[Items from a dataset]
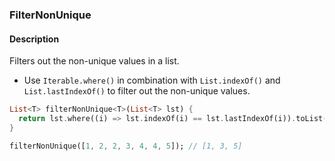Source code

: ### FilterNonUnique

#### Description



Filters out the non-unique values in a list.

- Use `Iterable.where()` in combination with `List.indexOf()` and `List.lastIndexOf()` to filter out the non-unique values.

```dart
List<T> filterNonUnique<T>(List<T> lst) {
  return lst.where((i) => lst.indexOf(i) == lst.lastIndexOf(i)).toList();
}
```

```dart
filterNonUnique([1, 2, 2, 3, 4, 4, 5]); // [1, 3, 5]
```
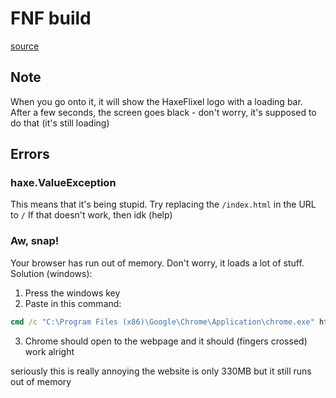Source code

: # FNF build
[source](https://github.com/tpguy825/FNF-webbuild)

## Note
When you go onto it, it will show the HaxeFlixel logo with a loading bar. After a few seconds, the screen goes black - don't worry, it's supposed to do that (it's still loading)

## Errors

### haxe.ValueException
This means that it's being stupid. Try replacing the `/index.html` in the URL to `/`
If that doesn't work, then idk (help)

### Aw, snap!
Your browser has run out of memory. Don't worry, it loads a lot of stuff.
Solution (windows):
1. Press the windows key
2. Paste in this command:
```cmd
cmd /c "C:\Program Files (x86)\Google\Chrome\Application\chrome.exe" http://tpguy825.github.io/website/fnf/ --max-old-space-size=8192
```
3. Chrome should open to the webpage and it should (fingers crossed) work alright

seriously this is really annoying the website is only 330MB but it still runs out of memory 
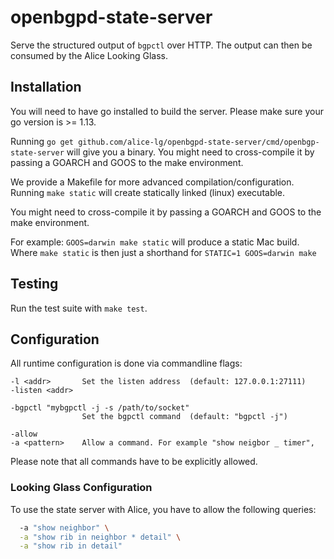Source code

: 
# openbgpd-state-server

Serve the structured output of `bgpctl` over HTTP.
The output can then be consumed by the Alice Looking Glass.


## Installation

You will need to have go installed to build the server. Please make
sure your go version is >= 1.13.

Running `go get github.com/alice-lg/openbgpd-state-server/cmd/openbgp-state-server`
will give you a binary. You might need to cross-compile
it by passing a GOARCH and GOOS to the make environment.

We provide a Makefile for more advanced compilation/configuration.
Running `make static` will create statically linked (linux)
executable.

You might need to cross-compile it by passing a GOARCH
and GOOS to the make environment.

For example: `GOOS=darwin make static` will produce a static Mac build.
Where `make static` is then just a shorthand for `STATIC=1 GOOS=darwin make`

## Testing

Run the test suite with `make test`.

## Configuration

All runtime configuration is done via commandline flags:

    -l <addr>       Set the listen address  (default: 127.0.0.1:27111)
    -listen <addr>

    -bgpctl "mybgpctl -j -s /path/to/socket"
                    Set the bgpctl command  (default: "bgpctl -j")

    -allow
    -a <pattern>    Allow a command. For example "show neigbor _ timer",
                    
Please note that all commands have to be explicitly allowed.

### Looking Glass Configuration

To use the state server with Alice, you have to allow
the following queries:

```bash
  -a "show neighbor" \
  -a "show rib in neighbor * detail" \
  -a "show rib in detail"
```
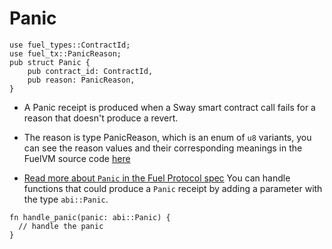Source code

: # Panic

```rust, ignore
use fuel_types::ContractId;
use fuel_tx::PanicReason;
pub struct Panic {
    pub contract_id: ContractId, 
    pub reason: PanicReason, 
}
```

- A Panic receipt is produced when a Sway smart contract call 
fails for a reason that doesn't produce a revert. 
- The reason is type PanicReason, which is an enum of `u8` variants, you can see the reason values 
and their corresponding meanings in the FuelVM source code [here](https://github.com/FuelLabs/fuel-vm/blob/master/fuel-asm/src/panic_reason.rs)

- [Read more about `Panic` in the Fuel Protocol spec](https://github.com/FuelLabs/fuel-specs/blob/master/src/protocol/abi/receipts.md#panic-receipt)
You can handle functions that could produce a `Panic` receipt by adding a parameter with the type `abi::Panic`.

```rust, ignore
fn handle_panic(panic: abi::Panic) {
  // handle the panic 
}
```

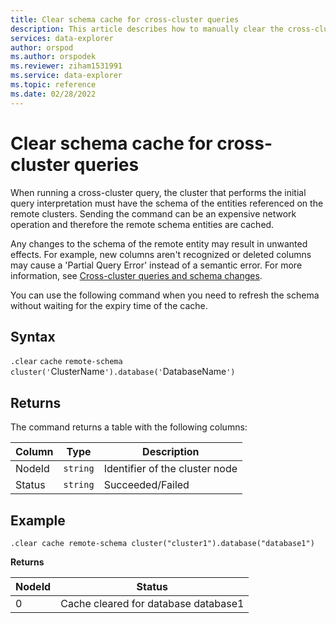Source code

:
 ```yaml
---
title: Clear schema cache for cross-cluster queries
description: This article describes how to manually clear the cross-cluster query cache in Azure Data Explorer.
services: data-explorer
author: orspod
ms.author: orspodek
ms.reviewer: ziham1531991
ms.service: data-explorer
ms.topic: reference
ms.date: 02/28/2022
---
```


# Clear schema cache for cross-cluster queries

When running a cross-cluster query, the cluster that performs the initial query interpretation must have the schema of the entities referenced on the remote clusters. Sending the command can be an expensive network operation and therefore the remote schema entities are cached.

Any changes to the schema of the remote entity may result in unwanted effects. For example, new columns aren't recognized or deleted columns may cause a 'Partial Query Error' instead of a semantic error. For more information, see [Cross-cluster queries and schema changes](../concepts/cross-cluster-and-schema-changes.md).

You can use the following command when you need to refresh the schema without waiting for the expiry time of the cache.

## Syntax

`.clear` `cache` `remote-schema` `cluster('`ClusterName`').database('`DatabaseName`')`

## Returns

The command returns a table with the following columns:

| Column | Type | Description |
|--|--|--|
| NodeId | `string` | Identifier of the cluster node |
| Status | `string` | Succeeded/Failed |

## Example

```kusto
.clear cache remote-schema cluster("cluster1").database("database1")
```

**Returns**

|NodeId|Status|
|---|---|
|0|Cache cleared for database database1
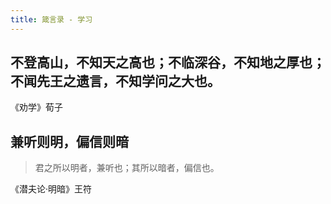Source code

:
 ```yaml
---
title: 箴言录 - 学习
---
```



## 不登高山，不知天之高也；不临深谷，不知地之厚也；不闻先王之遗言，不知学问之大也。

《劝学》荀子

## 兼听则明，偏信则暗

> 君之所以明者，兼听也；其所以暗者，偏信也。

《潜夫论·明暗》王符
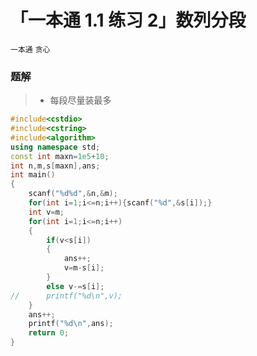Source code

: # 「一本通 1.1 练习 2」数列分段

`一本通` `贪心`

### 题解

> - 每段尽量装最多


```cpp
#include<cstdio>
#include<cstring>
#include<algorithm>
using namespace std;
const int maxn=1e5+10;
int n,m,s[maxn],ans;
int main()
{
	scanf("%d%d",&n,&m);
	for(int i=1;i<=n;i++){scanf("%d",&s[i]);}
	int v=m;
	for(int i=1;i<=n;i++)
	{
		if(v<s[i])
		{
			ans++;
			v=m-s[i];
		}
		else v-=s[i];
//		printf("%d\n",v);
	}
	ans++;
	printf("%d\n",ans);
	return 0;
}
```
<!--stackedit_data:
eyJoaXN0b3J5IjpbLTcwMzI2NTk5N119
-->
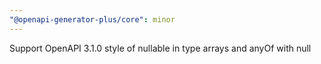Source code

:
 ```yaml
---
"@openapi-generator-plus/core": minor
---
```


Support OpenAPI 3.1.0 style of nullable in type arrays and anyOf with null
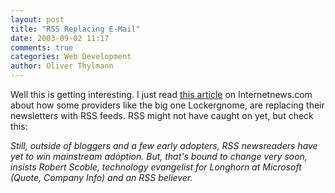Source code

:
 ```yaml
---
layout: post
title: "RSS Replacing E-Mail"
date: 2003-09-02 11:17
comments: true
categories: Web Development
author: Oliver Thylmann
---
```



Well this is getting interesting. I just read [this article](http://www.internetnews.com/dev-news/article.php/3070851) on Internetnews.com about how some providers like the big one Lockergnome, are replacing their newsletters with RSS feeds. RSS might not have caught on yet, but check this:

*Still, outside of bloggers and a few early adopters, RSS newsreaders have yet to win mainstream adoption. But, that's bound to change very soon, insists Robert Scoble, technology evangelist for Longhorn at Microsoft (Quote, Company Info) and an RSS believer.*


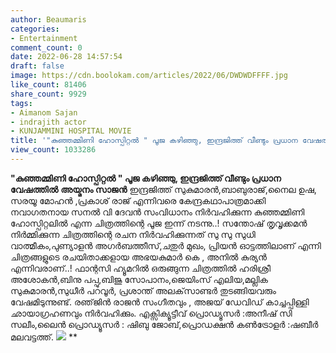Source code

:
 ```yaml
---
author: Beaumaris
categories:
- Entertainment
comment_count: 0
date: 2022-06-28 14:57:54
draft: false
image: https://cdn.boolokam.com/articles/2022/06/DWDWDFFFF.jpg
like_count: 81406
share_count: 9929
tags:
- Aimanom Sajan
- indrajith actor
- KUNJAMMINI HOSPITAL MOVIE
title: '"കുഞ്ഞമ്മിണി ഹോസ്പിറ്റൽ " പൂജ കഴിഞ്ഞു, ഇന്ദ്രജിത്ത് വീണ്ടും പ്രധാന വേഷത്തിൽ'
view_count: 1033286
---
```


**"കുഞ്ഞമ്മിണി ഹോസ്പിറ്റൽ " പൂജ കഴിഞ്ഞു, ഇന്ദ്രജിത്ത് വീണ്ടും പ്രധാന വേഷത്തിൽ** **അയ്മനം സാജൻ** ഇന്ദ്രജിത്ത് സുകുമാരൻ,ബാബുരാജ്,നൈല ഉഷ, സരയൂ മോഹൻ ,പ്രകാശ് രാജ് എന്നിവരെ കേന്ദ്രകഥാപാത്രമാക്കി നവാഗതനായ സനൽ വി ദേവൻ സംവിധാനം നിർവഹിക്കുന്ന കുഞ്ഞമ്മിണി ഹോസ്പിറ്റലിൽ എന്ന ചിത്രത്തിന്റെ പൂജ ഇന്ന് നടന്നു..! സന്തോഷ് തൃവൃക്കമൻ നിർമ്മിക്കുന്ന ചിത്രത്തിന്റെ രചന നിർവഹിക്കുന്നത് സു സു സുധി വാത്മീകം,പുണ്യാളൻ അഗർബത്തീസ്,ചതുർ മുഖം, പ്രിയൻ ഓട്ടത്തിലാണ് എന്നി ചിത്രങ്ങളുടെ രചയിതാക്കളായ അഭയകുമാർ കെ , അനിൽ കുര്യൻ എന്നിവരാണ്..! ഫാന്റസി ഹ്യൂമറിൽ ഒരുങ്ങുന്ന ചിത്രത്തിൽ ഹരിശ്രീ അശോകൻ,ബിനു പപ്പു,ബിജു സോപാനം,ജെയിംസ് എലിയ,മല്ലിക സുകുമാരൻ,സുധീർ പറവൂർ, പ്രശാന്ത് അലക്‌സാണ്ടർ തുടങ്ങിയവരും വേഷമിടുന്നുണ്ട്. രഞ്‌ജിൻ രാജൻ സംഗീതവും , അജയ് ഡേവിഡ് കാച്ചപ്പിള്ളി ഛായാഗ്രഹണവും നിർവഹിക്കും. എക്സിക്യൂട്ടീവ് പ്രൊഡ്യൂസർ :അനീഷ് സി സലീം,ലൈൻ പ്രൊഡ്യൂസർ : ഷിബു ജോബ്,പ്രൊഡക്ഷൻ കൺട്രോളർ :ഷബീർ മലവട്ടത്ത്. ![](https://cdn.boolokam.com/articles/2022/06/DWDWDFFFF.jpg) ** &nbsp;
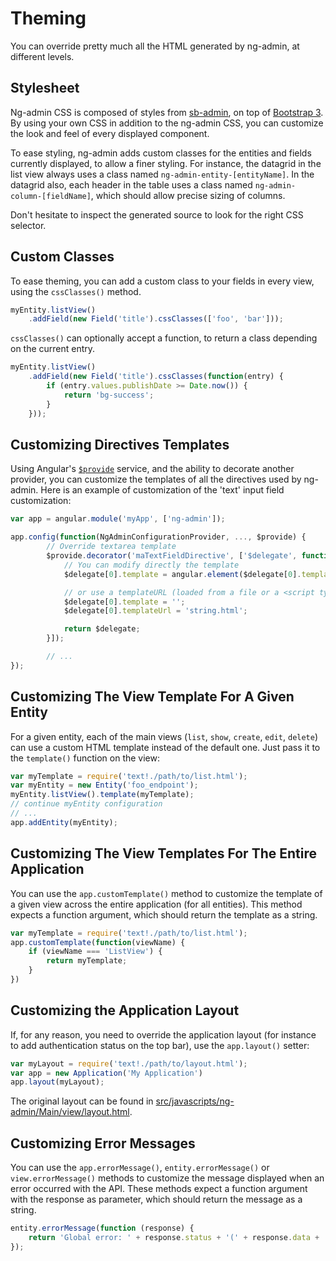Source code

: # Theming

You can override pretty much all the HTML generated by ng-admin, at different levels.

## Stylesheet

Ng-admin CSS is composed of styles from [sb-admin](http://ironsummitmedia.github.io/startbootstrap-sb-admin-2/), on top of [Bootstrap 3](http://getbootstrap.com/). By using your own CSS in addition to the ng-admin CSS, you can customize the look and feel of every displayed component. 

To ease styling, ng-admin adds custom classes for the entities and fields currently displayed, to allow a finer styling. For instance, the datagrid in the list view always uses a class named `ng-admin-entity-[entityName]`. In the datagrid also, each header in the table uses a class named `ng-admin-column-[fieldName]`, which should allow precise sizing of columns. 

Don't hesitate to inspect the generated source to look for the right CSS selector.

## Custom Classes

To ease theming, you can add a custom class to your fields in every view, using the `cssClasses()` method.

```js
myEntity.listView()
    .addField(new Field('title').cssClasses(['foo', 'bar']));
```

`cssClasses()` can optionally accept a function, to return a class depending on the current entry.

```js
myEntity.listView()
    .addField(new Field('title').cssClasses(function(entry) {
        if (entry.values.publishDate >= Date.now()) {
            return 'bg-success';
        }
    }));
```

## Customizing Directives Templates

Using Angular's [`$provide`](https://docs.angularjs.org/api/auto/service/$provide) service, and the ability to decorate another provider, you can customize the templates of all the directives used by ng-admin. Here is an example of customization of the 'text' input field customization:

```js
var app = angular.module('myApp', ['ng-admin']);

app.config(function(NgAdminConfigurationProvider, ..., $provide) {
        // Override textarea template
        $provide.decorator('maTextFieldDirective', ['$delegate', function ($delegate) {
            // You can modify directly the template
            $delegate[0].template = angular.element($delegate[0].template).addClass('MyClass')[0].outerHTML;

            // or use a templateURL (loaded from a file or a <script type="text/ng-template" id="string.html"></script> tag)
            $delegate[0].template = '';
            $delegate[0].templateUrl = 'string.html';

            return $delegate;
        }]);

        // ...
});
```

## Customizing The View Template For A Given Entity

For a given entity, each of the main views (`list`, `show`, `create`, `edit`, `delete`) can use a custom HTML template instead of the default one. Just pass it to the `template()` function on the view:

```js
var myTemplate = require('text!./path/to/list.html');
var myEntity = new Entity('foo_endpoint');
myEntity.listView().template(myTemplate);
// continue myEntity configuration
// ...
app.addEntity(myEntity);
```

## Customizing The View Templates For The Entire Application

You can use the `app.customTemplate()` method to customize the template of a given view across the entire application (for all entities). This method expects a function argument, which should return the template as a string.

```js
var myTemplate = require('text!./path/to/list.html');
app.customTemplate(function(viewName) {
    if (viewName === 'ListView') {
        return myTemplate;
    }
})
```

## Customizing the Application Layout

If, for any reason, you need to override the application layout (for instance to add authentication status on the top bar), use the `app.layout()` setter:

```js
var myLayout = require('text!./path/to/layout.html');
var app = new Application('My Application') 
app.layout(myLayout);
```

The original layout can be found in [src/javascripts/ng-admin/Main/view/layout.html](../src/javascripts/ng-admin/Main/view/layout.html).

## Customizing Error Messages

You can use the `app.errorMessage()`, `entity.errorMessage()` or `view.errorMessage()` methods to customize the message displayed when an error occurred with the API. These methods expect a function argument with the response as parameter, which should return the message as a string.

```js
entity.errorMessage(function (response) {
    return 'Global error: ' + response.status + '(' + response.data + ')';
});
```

- _BRIEF_:
Only the lines containing the string "that" are needed; pull them out of the records.

- _SOLUTION TO THIS PROBLEM_:
When you go onto it, it will show the HaxeFlixel logo with a loading bar. After a few seconds, the screen goes black - don't worry, it's supposed to do that (it's still loading)
This means that it's being stupid. Try replacing the `/index.html` in the URL to `/`
If that doesn't work, then idk (help)
Please note that all commands have to be explicitly allowed.
fails for a reason that doesn't produce a revert. 
You can handle functions that could produce a `Panic` receipt by adding a parameter with the type `abi::Panic`.
When running a cross-cluster query, the cluster that performs the initial query interpretation must have the schema of the entities referenced on the remote clusters. Sending the command can be an expensive network operation and therefore the remote schema entities are cached.
*Still, outside of bloggers and a few early adopters, RSS newsreaders have yet to win mainstream adoption. But, that's bound to change very soon, insists Robert Scoble, technology evangelist for Longhorn at Microsoft (Quote, Company Info) and an RSS believer.*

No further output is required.